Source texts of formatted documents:

● ● ● ● ● ● ●

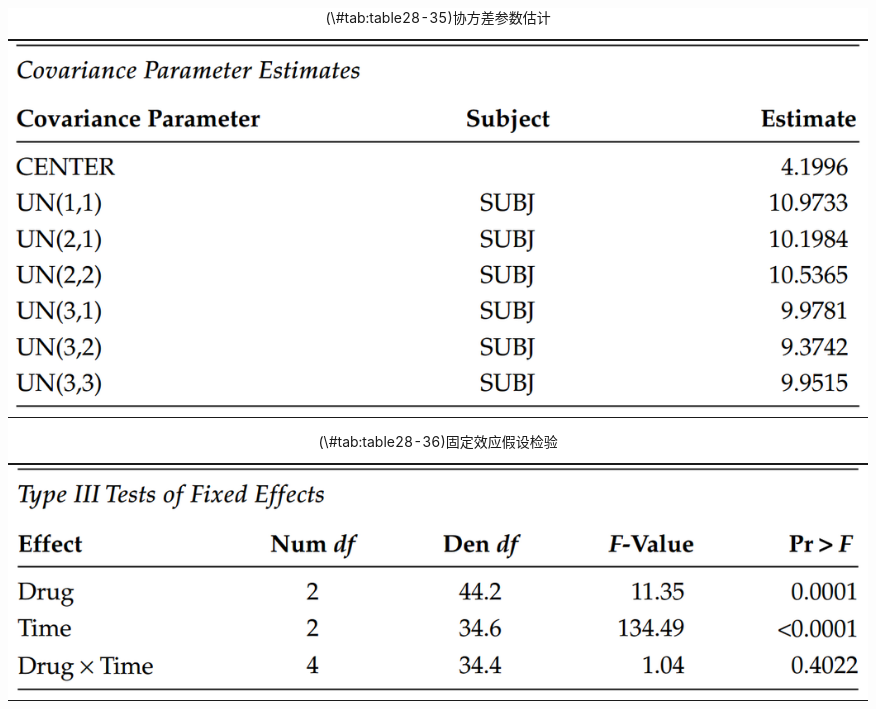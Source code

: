 <table>
<caption>(\#tab:table28-35)协方差参数估计</caption>
 <thead>
  <tr>
   <th style="text-align:center;color: white !important;background-color: white !important;font-size: 0px;"> x </th>
  </tr>
 </thead>
<tbody>
  <tr>
   <td style="text-align:center;">  <img src="table/table%2028.35.png">
</td>
  </tr>
</tbody>
</table>

<table>
<caption>(\#tab:table28-36)固定效应假设检验</caption>
 <thead>
  <tr>
   <th style="text-align:center;color: white !important;background-color: white !important;font-size: 0px;"> x </th>
  </tr>
 </thead>
<tbody>
  <tr>
   <td style="text-align:center;">  <img src="table/table%2028.36.png">
</td>
  </tr>
</tbody>
</table>
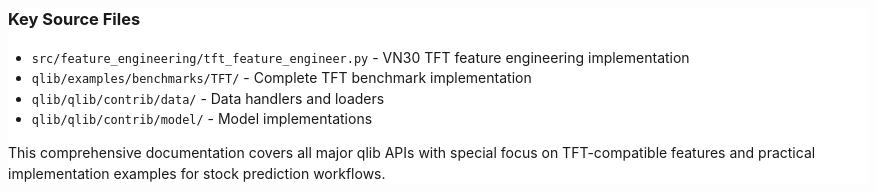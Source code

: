 ### Key Source Files
- `src/feature_engineering/tft_feature_engineer.py` - VN30 TFT feature engineering implementation
- `qlib/examples/benchmarks/TFT/` - Complete TFT benchmark implementation
- `qlib/qlib/contrib/data/` - Data handlers and loaders
- `qlib/qlib/contrib/model/` - Model implementations

This comprehensive documentation covers all major qlib APIs with special focus on TFT-compatible features and practical implementation examples for stock prediction workflows.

● ● ● ● ● ● ●

## Work order
These entries are to be printed again word for word, except for the pictures.

## Result below
Source code

: <table>
<caption>(\#tab:table28-35)协方差参数估计</caption>
 <thead>
  <tr>
   <th style="text-align:center;color: white !important;background-color: white !important;font-size: 0px;"> x </th>
  </tr>
 </thead>
<tbody>
  <tr>
   <td style="text-align:center;">  <img src="table/table%2028.35.png">
</td>
  </tr>
</tbody>
</table>

<table>
<caption>(\#tab:table28-36)固定效应假设检验</caption>
 <thead>
  <tr>
   <th style="text-align:center;color: white !important;background-color: white !important;font-size: 0px;"> x </th>
  </tr>
 </thead>
<tbody>
  <tr>
   <td style="text-align:center;">  <img src="table/table%2028.36.png">
</td>
  </tr>
</tbody>
</table>
Source code

: ### Key Source Files
- `src/feature_engineering/tft_feature_engineer.py` - VN30 TFT feature engineering implementation
- `qlib/examples/benchmarks/TFT/` - Complete TFT benchmark implementation
- `qlib/qlib/contrib/data/` - Data handlers and loaders
- `qlib/qlib/contrib/model/` - Model implementations

This comprehensive documentation covers all major qlib APIs with special focus on TFT-compatible features and practical implementation examples for stock prediction workflows.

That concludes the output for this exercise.